Mochel Fanny, Hainque Elodie, Gras Domitille, Adanyeguh Isaac M, Caillet Samantha, Héron Bénédicte, Roubertie Agathe, Kaphan Elsa, Valabregue Romain, Rinaldi Daisy, Vuillaumier Sandrine, Schiffmann Raphael, Ottolenghi Chris, Hogrel Jean-Yves, Servais Laurent, Roze Emmanuel
Inserm U 1127, CNRS UMR 7225, Sorbonne Universités, UPMC Univ Paris 06 UMR S 1127, Institut du Cerveau et de la Moelle épinière, ICM, Paris, France Department of Genetics, AP-HP, Pitié-Salpêtrière University Hospital, Paris, France.
Inserm U 1127, CNRS UMR 7225, Sorbonne Universités, UPMC Univ Paris 06 UMR S 1127, Institut du Cerveau et de la Moelle épinière, ICM, Paris, France Department of Neurology, AP-HP, Pitié-Salpêtrière University Hospital, Paris, France.
J Neurol Neurosurg Psychiatry. 2016 May;87(5):550-3. doi: 10.1136/jnnp-2015-311475. Epub 2015 Nov 3.
On the basis of our previous work with triheptanoin, which provides key substrates to the Krebs cycle in the brain, we wished to assess its therapeutic effect in patients with glucose transporter type 1 deficiency syndrome (GLUT1-DS) who objected to or did not tolerate ketogenic diets.

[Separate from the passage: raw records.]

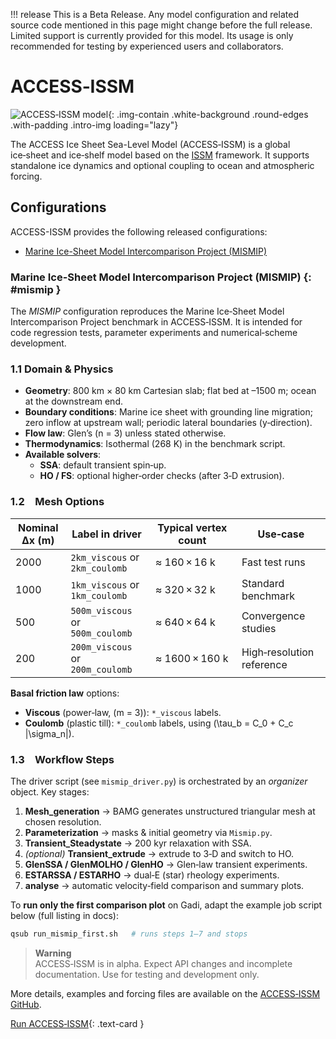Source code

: !!! release
    This is a Beta Release.
    Any model configuration and related source code mentioned in this page might change before the full release.
    Limited support is currently provided for this model. Its usage is only recommended for testing by experienced users and collaborators.

# ACCESS‑ISSM

![ACCESS‑ISSM model](/assets/model-config-logos/configurations-without-titles/access-issm.png){: .img-contain .white-background .round-edges .with-padding .intro-img loading="lazy"}

The ACCESS Ice Sheet Sea-Level Model (ACCESS‑ISSM) is a global ice‑sheet and ice‑shelf model based on the [ISSM](/models/model_components/ice-sheet) framework.  It supports standalone ice dynamics and optional coupling to ocean and atmospheric forcing.

## Configurations 
ACCESS-ISSM provides the following released configurations:

- [Marine Ice-Sheet Model Intercomparison Project (MISMIP)](#mismip)

### Marine Ice-Sheet Model Intercomparison Project (MISMIP) {: #mismip }
The _MISMIP_ configuration reproduces the Marine Ice‑Sheet Model Intercomparison Project benchmark in ACCESS‑ISSM. It is intended for code regression tests, parameter experiments and numerical‑scheme development.

### 1.1 Domain & Physics

- **Geometry**: 800 km × 80 km Cartesian slab; flat bed at –1500 m; ocean at the downstream end.
- **Boundary conditions**: Marine ice sheet with grounding line migration; zero inflow at upstream wall; periodic lateral boundaries (y‑direction).
- **Flow law**: Glen’s \(n = 3\) unless stated otherwise.
- **Thermodynamics**: Isothermal (268 K) in the benchmark script.
- **Available solvers**:
  - **SSA**: default transient spin‑up.
  - **HO / FS**: optional higher‑order checks (after 3‑D extrusion).

### 1.2 Mesh Options

| Nominal Δx (m) | Label in driver                  | Typical vertex count | Use‑case                  |
| -------------- | -------------------------------- | -------------------- | ------------------------- |
| 2000           | `2km_viscous` or `2km_coulomb`   |  ≈ 160 × 16 k        | Fast test runs            |
| 1000           | `1km_viscous` or `1km_coulomb`   |  ≈ 320 × 32 k        | Standard benchmark        |
| 500            | `500m_viscous` or `500m_coulomb` |  ≈ 640 × 64 k        | Convergence studies       |
| 200            | `200m_viscous` or `200m_coulomb` |  ≈ 1600 × 160 k      | High‑resolution reference |

**Basal friction law** options:

- **Viscous** (power‑law, \(m = 3\)): `*_viscous` labels.
- **Coulomb** (plastic till): `*_coulomb` labels, using \(\tau\_b = C_0 + C\_c |\sigma\_n|\).

### 1.3 Workflow Steps

The driver script (see `mismip_driver.py`) is orchestrated by an *organizer* object.  Key stages:

1. **Mesh\_generation** → BAMG generates unstructured triangular mesh at chosen resolution.
2. **Parameterization** → masks & initial geometry via `Mismip.py`.
3. **Transient\_Steadystate** → 200 kyr relaxation with SSA.
4. *(optional)* **Transient\_extrude** → extrude to 3‑D and switch to HO.
5. **GlenSSA / GlenMOLHO / GlenHO** → Glen‐law transient experiments.
6. **ESTARSSA / ESTARHO** → dual‐E (star) rheology experiments.
7. **analyse** → automatic velocity‑field comparison and summary plots.

To **run only the first comparison plot** on Gadi, adapt the example job script below (full listing in docs):

```bash
qsub run_mismip_first.sh   # runs steps 1–7 and stops
```
> **Warning**  
> ACCESS‑ISSM is in alpha.  Expect API changes and incomplete documentation.  Use for testing and development only.

More details, examples and forcing files are available on the [ACCESS‑ISSM GitHub](https://github.com/ACCESS-NRI/access-issm).

[Run ACCESS‑ISSM](/models/run-a-model/run-access-issm){: .text-card }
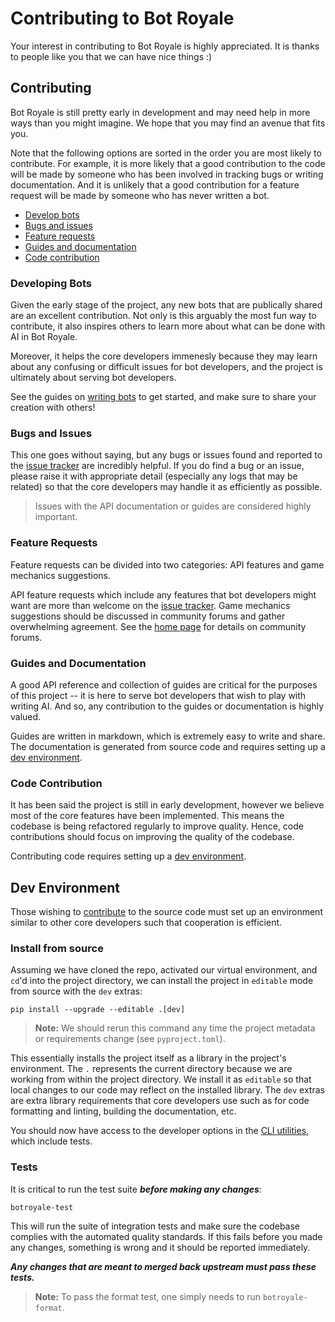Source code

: # Contributing to Bot Royale

Your interest in contributing to Bot Royale is highly appreciated. It is thanks to people like you that we can have nice things :)

## Contributing
Bot Royale is still pretty early in development and may need help in more ways than you might imagine. We hope that you may find an avenue that fits you.

Note that the following options are sorted in the order you are most likely to contribute. For example, it is more likely that a good contribution to the code will be made by someone who has been involved in tracking bugs or writing documentation. And it is unlikely that a good contribution for a feature request will be made by someone who has never written a bot.

- [Develop bots](#developing-bots)
- [Bugs and issues](#bugs-and-issues)
- [Feature requests](#feature-requests)
- [Guides and documentation](#guides-and-documentation)
- [Code contribution](#code-contribution)

### Developing Bots
Given the early stage of the project, any new bots that are publically shared are an excellent contribution. Not only is this arguably the most fun way to contribute, it also inspires others to learn more about what can be done with AI in Bot Royale.

Moreover, it helps the core developers immenesly because they may learn about any confusing or difficult issues for bot developers, and the project is ultimately about serving bot developers.

See the guides on [writing bots](guides/bots) to get started, and make sure to share your creation with others!

### Bugs and Issues
This one goes without saying, but any bugs or issues found and reported to the [issue tracker](https://github.com/ArielHorwitz/botroyale/issues) are incredibly helpful. If you do find a bug or an issue, please raise it with appropriate detail (especially any logs that may be related) so that the core developers may handle it as efficiently as possible.

> Issues with the API documentation or guides are considered highly important.

### Feature Requests
Feature requests can be divided into two categories: API features and game mechanics suggestions.

API feature requests which include any features that bot developers might want are more than welcome on the [issue tracker](https://github.com/ArielHorwitz/botroyale/issues). Game mechanics suggestions should be discussed in community forums and gather overwhelming agreement. See the [home page](https://github.com/ArielHorwitz/botroyale) for details on community forums.

### Guides and Documentation
A good API reference and collection of guides are critical for the purposes of this project -- it is here to serve bot developers that wish to play with writing AI. And so, any contribution to the guides or documentation is highly valued.

Guides are written in markdown, which is extremely easy to write and share. The documentation is generated from source code and requires setting up a [dev environment](install.html#dev-environment).

### Code Contribution
It has been said the project is still in early development, however we believe most of the core features have been implemented. This means the codebase is being refactored regularly to improve quality. Hence, code contributions should focus on improving the quality of the codebase.

Contributing code requires setting up a [dev environment](install.html#dev-environment).


## Dev Environment
Those wishing to [contribute](contributing.html) to the source code must set up an environment similar to other core developers such that cooperation is efficient.

### Install from source
Assuming we have cloned the repo, activated our virtual environment, and `cd`'d into the project directory, we can install the project in `editable` mode from source with the `dev` extras:
```noformat
pip install --upgrade --editable .[dev]
```

> **Note:** We should rerun this command any time the project metadata or requirements change (see `pyproject.toml`).

This essentially installs the project itself as a library in the project's environment. The `.` represents the current directory because we are working from within the project directory. We install it as `editable` so that local changes to our code may reflect on the installed library. The `dev` extras are extra library requirements that core developers use such as for code formatting and linting, building the documentation, etc.

You should now have access to the developer options in the [CLI utilities](ui/cli.html#developer-options), which include tests.

### Tests
It is critical to run the test suite ***before making any changes***:
```noformat
botroyale-test
```

This will run the suite of integration tests and make sure the codebase complies with the automated quality standards. If this fails before you made any changes, something is wrong and it should be reported immediately.

***Any changes that are meant to merged back upstream must pass these tests.***

> **Note:** To pass the format test, one simply needs to run `botroyale-format`.
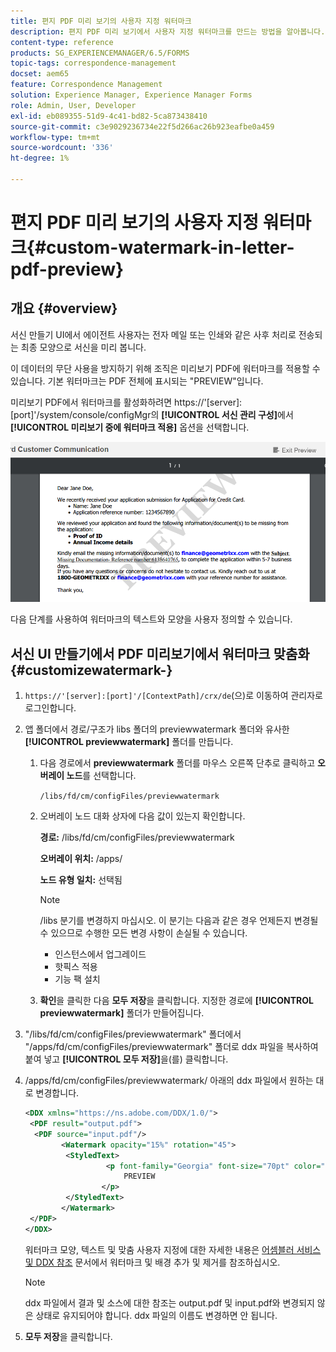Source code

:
 ```yaml
---
title: 편지 PDF 미리 보기의 사용자 지정 워터마크
description: 편지 PDF 미리 보기에서 사용자 지정 워터마크를 만드는 방법을 알아봅니다.
content-type: reference
products: SG_EXPERIENCEMANAGER/6.5/FORMS
topic-tags: correspondence-management
docset: aem65
feature: Correspondence Management
solution: Experience Manager, Experience Manager Forms
role: Admin, User, Developer
exl-id: eb089355-51d9-4c41-bd82-5ca873438410
source-git-commit: c3e9029236734e22f5d266ac26b923eafbe0a459
workflow-type: tm+mt
source-wordcount: '336'
ht-degree: 1%

---
```


# 편지 PDF 미리 보기의 사용자 지정 워터마크{#custom-watermark-in-letter-pdf-preview}

## 개요 {#overview}

서신 만들기 UI에서 에이전트 사용자는 전자 메일 또는 인쇄와 같은 사후 처리로 전송되는 최종 모양으로 서신을 미리 봅니다.

이 데이터의 무단 사용을 방지하기 위해 조직은 미리보기 PDF에 워터마크를 적용할 수 있습니다. 기본 워터마크는 PDF 전체에 표시되는 &quot;PREVIEW&quot;입니다.

미리보기 PDF에서 워터마크를 활성화하려면 https://&#39;[server]:[port]&#39;/system/console/configMgr의 **[!UICONTROL 서신 관리 구성]**&#x200B;에서 **[!UICONTROL 미리보기 중에 워터마크 적용]** 옵션을 선택합니다.

![기본 워터마크](assets/default-watermark.png)

다음 단계를 사용하여 워터마크의 텍스트와 모양을 사용자 정의할 수 있습니다.

## 서신 UI 만들기에서 PDF 미리보기에서 워터마크 맞춤화 {#customizewatermark-}

1. `https://'[server]:[port]'/[ContextPath]/crx/de`(으)로 이동하여 관리자로 로그인합니다.
1. 앱 폴더에서 경로/구조가 libs 폴더의 previewwatermark 폴더와 유사한 **[!UICONTROL previewwatermark]** 폴더를 만듭니다.

   1. 다음 경로에서 **previewwatermark** 폴더를 마우스 오른쪽 단추로 클릭하고 **오버레이 노드**&#x200B;를 선택합니다.

      `/libs/fd/cm/configFiles/previewwatermark`

   1. 오버레이 노드 대화 상자에 다음 값이 있는지 확인합니다.

      **경로:** /libs/fd/cm/configFiles/previewwatermark

      **오버레이 위치:** /apps/

      **노드 유형 일치:** 선택됨

      >[!NOTE]
      >
      >/libs 분기를 변경하지 마십시오. 이 분기는 다음과 같은 경우 언제든지 변경될 수 있으므로 수행한 모든 변경 사항이 손실될 수 있습니다.
      >
      >    
      >    
      >    * 인스턴스에서 업그레이드
      >    * 핫픽스 적용
      >    * 기능 팩 설치
      >    
      >

   1. **확인**&#x200B;을 클릭한 다음 **모두 저장**&#x200B;을 클릭합니다. 지정한 경로에 **[!UICONTROL previewwatermark]** 폴더가 만들어집니다.

1. &quot;/libs/fd/cm/configFiles/previewwatermark&quot; 폴더에서 &quot;/apps/fd/cm/configFiles/previewwatermark&quot; 폴더로 ddx 파일을 복사하여 붙여 넣고 **[!UICONTROL 모두 저장]**&#x200B;을(를) 클릭합니다.
1. /apps/fd/cm/configFiles/previewwatermark/ 아래의 ddx 파일에서 원하는 대로 변경합니다.

   ```xml
   <DDX xmlns="https://ns.adobe.com/DDX/1.0/">
    <PDF result="output.pdf">
     <PDF source="input.pdf"/>
           <Watermark opacity="15%" rotation="45">
            <StyledText>
                     <p font-family="Georgia" font-size="70pt" color="black" font-weight="bold">
                         PREVIEW
                    </p>
            </StyledText>
           </Watermark>
    </PDF>
   </DDX>
   ```

   워터마크 모양, 텍스트 및 맞춤 사용자 지정에 대한 자세한 내용은 [어셈블러 서비스 및 DDX 참조](https://help.adobe.com/en_US/livecycle/11.0/ddxRef.pdf) 문서에서 워터마크 및 배경 추가 및 제거를 참조하십시오.

   >[!NOTE]
   >
   >ddx 파일에서 결과 및 소스에 대한 참조는 output.pdf 및 input.pdf와 변경되지 않은 상태로 유지되어야 합니다. ddx 파일의 이름도 변경하면 안 됩니다.

1. **모두 저장**&#x200B;을 클릭합니다.
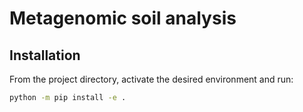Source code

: # Metagenomic soil analysis

## Installation

From the project directory, activate the desired environment and run:

```bash
python -m pip install -e .
```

We performed an open-label pilot study with three phases of 2 months each (baseline, treatment and withdrawal) in eight patients with GLUT1-DS (7-47 years old) with non-epileptic paroxysmal manifestations. We used a comprehensive patient diary to record motor and non-motor paroxysmal events. Functional (31)P-NMR spectroscopy was performed to quantify phosphocreatine (PCr) and inorganic phosphate (Pi) within the occipital cortex during (activation) and after (recovery) a visual stimulus.
Patients with GLUT1-DS experienced a mean of 30.8 (± 27.7) paroxysmal manifestations (52% motor events) at baseline that dropped to 2.8 (± 2.9, 76% motor events) during the treatment phase (p = 0.028). After withdrawal, paroxysmal manifestations recurred with a mean of 24.2 (± 21.9, 52% motor events; p = 0.043). Furthermore, brain energy metabolism normalised with triheptanoin, that is, increased Pi/PCr ratio during brain activation compared to the recovery phase (p = 0.021), and deteriorated when triheptanoin was withdrawn.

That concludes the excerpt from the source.